Just giving a short table-summary of an article by James Shanteau on which areas and tasks experts developed a good intuition - and which ones they didn't. Though the article is old, the results seem to be in agreement with more recent summaries, such as Kahneman and Klein's. The heart of the article was a decomposition of characteristics (for professions and for tasks within those professions) where we would expert experts to develop good performance:
Good performance | Poor performance |
---|---|
Static stimuli Decisions about things Experts agree on stimuli More predictable problems Some errors expected Repetitive tasks Feedback available Objective analysis available Problem decomposable Decision aids common |
Dynamic (changeable) stimuli Decisions about behavior Experts disagree on stimuli Less predictable problems Few errors expected Unique tasks Feedback unavailable Subjective analysis only Problem not decomposable Decision aids rare |
I do feel that this may go some way to explaining the expert's performance here.
The lower entries on the table seem to be susceptible for moving from right to left. As for the top ones - well they proclaim that you should widen your error bars.
In practice, it's often been found that simple algorithms can perform better than experts on the right handed problems. We can't really have an algorithm for designing AI, but maybe for timeline work it could be good?

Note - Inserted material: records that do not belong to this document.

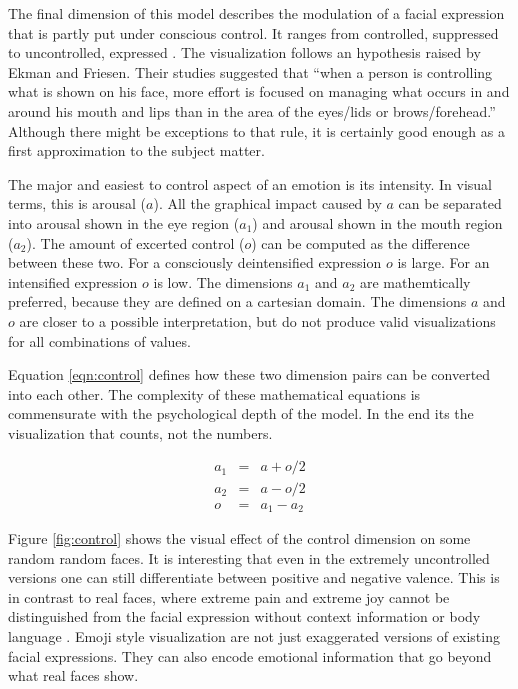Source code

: \documentclass[conference]{IEEEtran}
\begin{document}
The final dimension of this model describes the modulation of a facial expression that is partly put under conscious control.
It ranges from controlled, suppressed 
to uncontrolled, expressed .
The visualization follows an hypothesis raised by Ekman and Friesen\cite{Ekman75}. Their studies suggested that ``when a person is
controlling what is shown on his face, more effort is focused on managing what occurs in and around his mouth and
lips than in the area of the eyes/lids or brows/forehead.''  Although there might be exceptions to that rule,
it is certainly good enough as a first approximation to the subject matter.

The major and easiest to control aspect of an emotion is its intensity. In visual terms, this is arousal ($a$). All
the graphical impact caused by $a$ can be separated into arousal shown in the eye region ($a_1$) and arousal
shown in the mouth region ($a_2$). The amount of excerted control ($o$) can be computed as the difference between
these two. For a consciously deintensified expression $o$ is large. For an intensified expression $o$ is low. The dimensions
$a_1$ and $a_2$ are mathemtically preferred, because they are defined on a cartesian domain. The dimensions $a$ and $o$
are closer to a possible interpretation, but do not produce valid visualizations for all combinations of values.

Equation \eqref{eqn:control} defines how these two dimension pairs can be converted into each other.
The complexity of these mathematical equations is commensurate with the psychological depth of the model.
In the end its the visualization that counts, not the numbers.

\begin{equation}
    \label{eqn:control}
    \begin{array}{rcl}
        a_1 &=& a + o/2 \\
        a_2 &=& a - o/2 \\
        o &=& a_1 - a_2
    \end{array}
\end{equation}

Figure \ref{fig:control} shows the visual effect of the control dimension on some random random faces.
It is interesting that even in the extremely uncontrolled versions one can still differentiate between
positive 
and negative  valence.
This is in contrast to real faces, where extreme pain and extreme joy cannot be distinguished from
the facial expression without context information or body language \cite{painjoy}.
Emoji style visualization are not just exaggerated versions of existing facial expressions.
They can also encode emotional information that go beyond what real faces show.
\end{document}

I strongly suspect that the primary result of such an algorithm would be very wide error bars on the timeline, and that it would indeed outperform most experts for this reason. You can't get water from a stone, nor narrow estimates out of ignorance and difficult problems, no matter what simple algorithm you use. Though I would be quite intrigued to be proven wrong about this, and I have seen Fermi estimates for quantities like e.g. the mass of the Earth apparently extract narrow and correct estimations out of the sums of multiple widely erroneous steps.